:: TASK BRIEF ::
The job is to find each line in the entries holding the string "https" and copy that line.
####
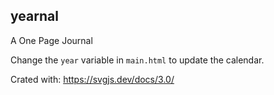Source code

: ## yearnal

A One Page Journal

Change the `year` variable in `main.html` to update the calendar.

Crated with:
https://svgjs.dev/docs/3.0/
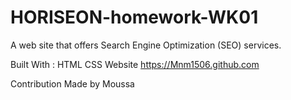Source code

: # HORISEON-homework-WK01
A web site that offers Search Engine Optimization (SEO) services.

Built With :
HTML
CSS
Website
https://Mnm1506.github.com

Contribution
Made by Moussa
####
:: ANSWER BOX ::
https://svgjs.dev/docs/3.0/
https://Mnm1506.github.com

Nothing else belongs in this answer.